2026-May: Institutional rejections expand and evidence consolidates. University of Texas at Austin formalizes ban on all third-party AI detection software, emphasizing course design over policing and citing student IP and instructor liability risks. Independent research (TokenMix, May 2026) documents detector brittleness: ZeroGPT achieves 79.5% accuracy with 23% false positive and 18% false negative rates; paraphrasing defeats detection trivially.

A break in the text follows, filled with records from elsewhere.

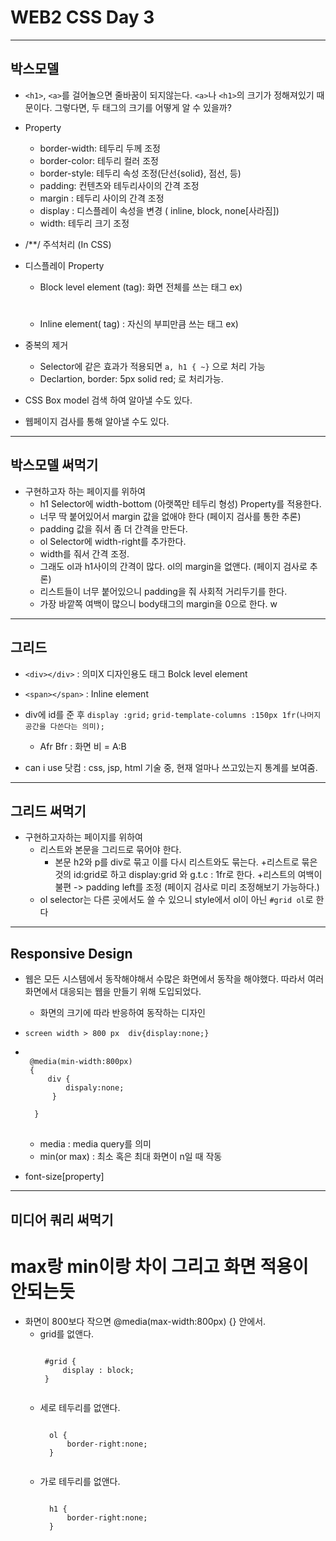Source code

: # WEB2 CSS Day 3

- - -

## 박스모델
+ `<h1>`, `<a>`를 걸어놀으면 줄바꿈이 되지않는다.
 `<a>`나 `<h1>`의 크기가 정해져있기 때문이다. 그렇다면, 두 태그의 크기를 어떻게 알 수 있을까?



+ Property
	+ border-width: 테두리 두께 조정
	+ border-color: 테두리 컬러 조정
	+ border-style: 테두리 속성 조정(단선{solid}, 점선, 등) 
	+ padding: 컨텐츠와 테두리사이의 간격 조정
	+ margin : 테두리 사이의 간격 조정
	+ display : 디스플레이 속성을 변경 ( inline, block, none[사라짐])
	+ width: 테두리 크기 조정

+ /**/ 주석처리 (In CSS)

+ 디스플레이 Property
	+ Block level element (tag): 화면 전체를 쓰는 태그 ex) <h1>
	+ Inline element( tag) : 자신의 부피만큼 쓰는 태그 ex) <a>

+ 중복의 제거
	+ Selector에 같은 효과가 적용되면 `a, h1 { ~}` 으로 처리 가능
	+ Declartion, border: 5px solid red; 로 처리가능.
+ CSS Box model 검색 하여 알아낼 수도 있다.
+ 웹페이지 검사를 통해 알아낼 수도 있다.

- - -
## 박스모델 써먹기

+ 구현하고자 하는 페이지를 위하여 
	+ h1 Selector에 width-bottom (아랫쪽만 테두리 형성) Property를 적용한다.
	+ 너무 딱 붙어있어서 margin 값을 없애야 한다 (페이지 검사를 통한 추론)
	+ padding 값을 줘서 좀 더 간격을 만든다.
	+ ol Selector에 width-right를 추가한다.
	+ width를 줘서 간격 조정.
	+ 그래도 ol과 h1사이의 간격이 많다. ol의 margin을 없앤다. (페이지 검사로 추론)
	+ 리스트들이 너무 붙어있으니 padding을 줘 사회적 거리두기를 한다.
	+ 가장 바깥쪽 여백이 많으니 body태그의 margin을 0으로 한다.
w


- - -

## 그리드

+ `<div></div>` : 의미X 디자인용도 태그 Bolck level element
+ `<span></span>` : Inline element

+ div에 id를 준 후 `display :grid;` `grid-template-columns :150px 1fr(나머지 공간을 다쓴다는 의미);`
	+ Afr Bfr  : 화면 비 = A:B 

+ can i use 닷컴 : css, jsp, html 기술 중, 현재 얼마나 쓰고있는지 통계를 보여줌.



- - -

## 그리드 써먹기

+ 구현하고자하는 페이지를 위하여
	+ 리스트와 본문을 그리드로 묶어야 한다.
		+ 본문 h2와 p를 div로 묶고 이를 다시 리스트와도 묶는다.
	+리스트로 묶은 것의 id:grid로 하고 display:grid 와 g.t.c : 1fr로 한다.
	+리스트의 여백이 불편 -> padding left를 조정 (페이지 검사로 미리 조정해보기 가능하다.)
	+ ol selector는 다른 곳에서도 쓸 수 있으니 style에서 ol이 아닌 `#grid ol`로 한다
		
- - -

## Responsive Design
+ 웹은 모든 시스템에서 동작해야해서 수많은 화면에서 동작을 해야했다. 따라서 여러 화면에서 대응되는 웹을 만들기 위해 도입되었다.
	+ 화면의 크기에 따라 반응하여 동작하는 디자인

+ ```screen width > 800 px  div{display:none;}```
+  <pre>	<code>
	@media(min-width:800px) 
	{     
		div { 
			dispaly:none;
		 }

	 } 
	</code> </pre>
	+ media : media query를 의미
	+ min(or max) : 최소 혹은 최대 화면이 n일 때 작동


+ font-size[property]


- - -

## 미디어 쿼리 써먹기

# max랑 min이랑 차이 그리고 화면 적용이 안되는듯
+ 화면이 800보다 작으면 @media(max-width:800px) {} 안에서.
	+  grid를 없앤다. 
		<pre><code>
		#grid {
			display : block;
		}		
		</code></pre>
	+ 세로 테두리를 없앤다.
		<pre><code>
		ol {
			border-right:none;
		}
		</code></pre>
	+ 가로 테두리를 없앤다.
		<pre><code>
		h1 {
			border-right:none;
		}
		</code></pre>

Empirical comparison (Russell et al., May 2026) shows expert humans detect AI at 92.7% accuracy with 4% false positives, significantly outperforming commercial detectors on humanized text (Binoculars 6.7% true positive rate on o1-Pro). Analysis (ToHuman, May 2026) confirms detector category has plateaued since 2023 with no accuracy improvement; vendor claims (Turnitin 98%) diverge sharply from audited performance (4-50%+ false positive rates). University of Florida misconduct cases reached 66 in Spring 2025, up from zero in 2021-2023, with director acknowledging detectors carry 4% baseline false positive rate—creating fairness risk for any institution relying on tools for enforcement. News aggregation (Opus, April 2026) documents accelerating abandonment: Curtin, Vanderbilt, UCLA, UC San Diego, Cal State LA, Yale, Johns Hopkins, and Northwestern all discontinuing Turnitin AI detection in 2026, citing false positives disproportionately affecting non-native English speakers. Gartner survey (May 2026) shows universities allocating 18-24% of AI budgets to assessment/detection despite evidence; Turnitin processes 200M+ submissions annually. Market remains bifurcated: widespread deployment (68% institutional adoption) coexists with eroded confidence in detection as basis for high-stakes decisions.